WHAT THIS TASK INVOLVES: "pada" is the word to look for; copy each line of the listing where it occurs.

INFORMATION SHOWN:
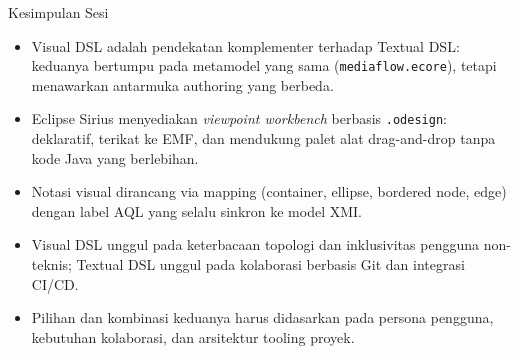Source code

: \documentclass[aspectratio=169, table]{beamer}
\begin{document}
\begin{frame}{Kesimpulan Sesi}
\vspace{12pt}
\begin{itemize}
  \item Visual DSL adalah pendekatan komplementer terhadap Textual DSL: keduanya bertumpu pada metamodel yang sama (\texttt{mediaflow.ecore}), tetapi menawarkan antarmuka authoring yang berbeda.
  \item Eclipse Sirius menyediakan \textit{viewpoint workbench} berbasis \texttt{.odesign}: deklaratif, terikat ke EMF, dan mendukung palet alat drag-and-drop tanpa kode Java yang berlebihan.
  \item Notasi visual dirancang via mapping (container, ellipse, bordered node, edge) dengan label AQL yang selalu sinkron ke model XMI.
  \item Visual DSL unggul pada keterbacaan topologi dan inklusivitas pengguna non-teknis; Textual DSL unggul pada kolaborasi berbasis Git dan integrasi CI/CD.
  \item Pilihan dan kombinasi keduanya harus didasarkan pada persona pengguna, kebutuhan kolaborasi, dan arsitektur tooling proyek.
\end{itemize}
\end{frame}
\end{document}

--

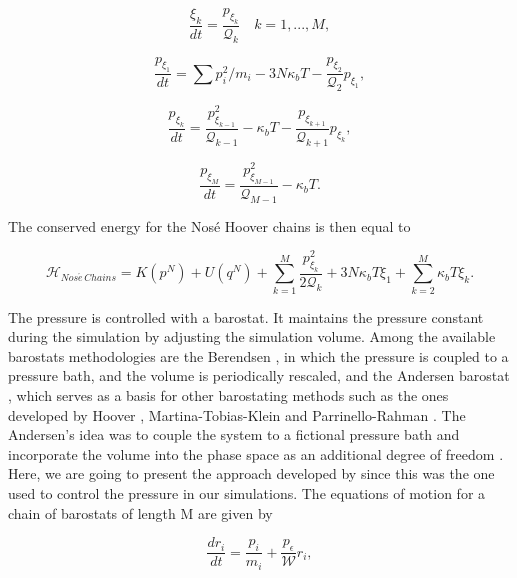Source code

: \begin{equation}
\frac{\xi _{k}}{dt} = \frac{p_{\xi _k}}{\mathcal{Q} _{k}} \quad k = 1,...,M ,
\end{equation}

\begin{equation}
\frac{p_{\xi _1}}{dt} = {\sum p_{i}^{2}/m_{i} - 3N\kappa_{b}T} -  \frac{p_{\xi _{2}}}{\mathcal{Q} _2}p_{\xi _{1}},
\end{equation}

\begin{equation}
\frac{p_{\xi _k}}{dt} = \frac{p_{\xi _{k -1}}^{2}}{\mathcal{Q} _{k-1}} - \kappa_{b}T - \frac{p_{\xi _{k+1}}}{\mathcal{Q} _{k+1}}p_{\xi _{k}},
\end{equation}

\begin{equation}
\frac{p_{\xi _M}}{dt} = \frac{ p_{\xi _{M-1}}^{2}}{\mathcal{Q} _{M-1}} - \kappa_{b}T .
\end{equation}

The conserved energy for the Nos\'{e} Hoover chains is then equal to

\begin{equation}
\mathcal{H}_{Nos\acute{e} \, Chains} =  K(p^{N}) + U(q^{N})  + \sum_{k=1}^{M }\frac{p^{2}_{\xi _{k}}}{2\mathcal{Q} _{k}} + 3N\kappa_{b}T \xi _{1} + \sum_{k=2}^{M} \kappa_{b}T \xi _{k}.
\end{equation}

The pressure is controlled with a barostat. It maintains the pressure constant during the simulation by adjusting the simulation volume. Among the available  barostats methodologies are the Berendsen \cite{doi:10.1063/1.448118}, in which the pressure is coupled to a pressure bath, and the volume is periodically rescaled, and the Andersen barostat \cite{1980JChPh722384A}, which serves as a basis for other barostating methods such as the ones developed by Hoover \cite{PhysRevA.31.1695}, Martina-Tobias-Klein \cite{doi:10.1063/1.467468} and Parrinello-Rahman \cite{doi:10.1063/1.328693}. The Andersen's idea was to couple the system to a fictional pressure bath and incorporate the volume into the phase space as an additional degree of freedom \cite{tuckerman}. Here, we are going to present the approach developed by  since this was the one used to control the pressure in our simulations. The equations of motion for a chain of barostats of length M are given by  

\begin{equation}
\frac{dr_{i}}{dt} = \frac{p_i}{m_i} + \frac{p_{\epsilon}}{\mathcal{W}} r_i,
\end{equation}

TASK RESULT:
  \item Visual DSL adalah pendekatan komplementer terhadap Textual DSL: keduanya bertumpu pada metamodel yang sama (\texttt{mediaflow.ecore}), tetapi menawarkan antarmuka authoring yang berbeda.
  \item Visual DSL unggul pada keterbacaan topologi dan inklusivitas pengguna non-teknis; Textual DSL unggul pada kolaborasi berbasis Git dan integrasi CI/CD.
  \item Pilihan dan kombinasi keduanya harus didasarkan pada persona pengguna, kebutuhan kolaborasi, dan arsitektur tooling proyek.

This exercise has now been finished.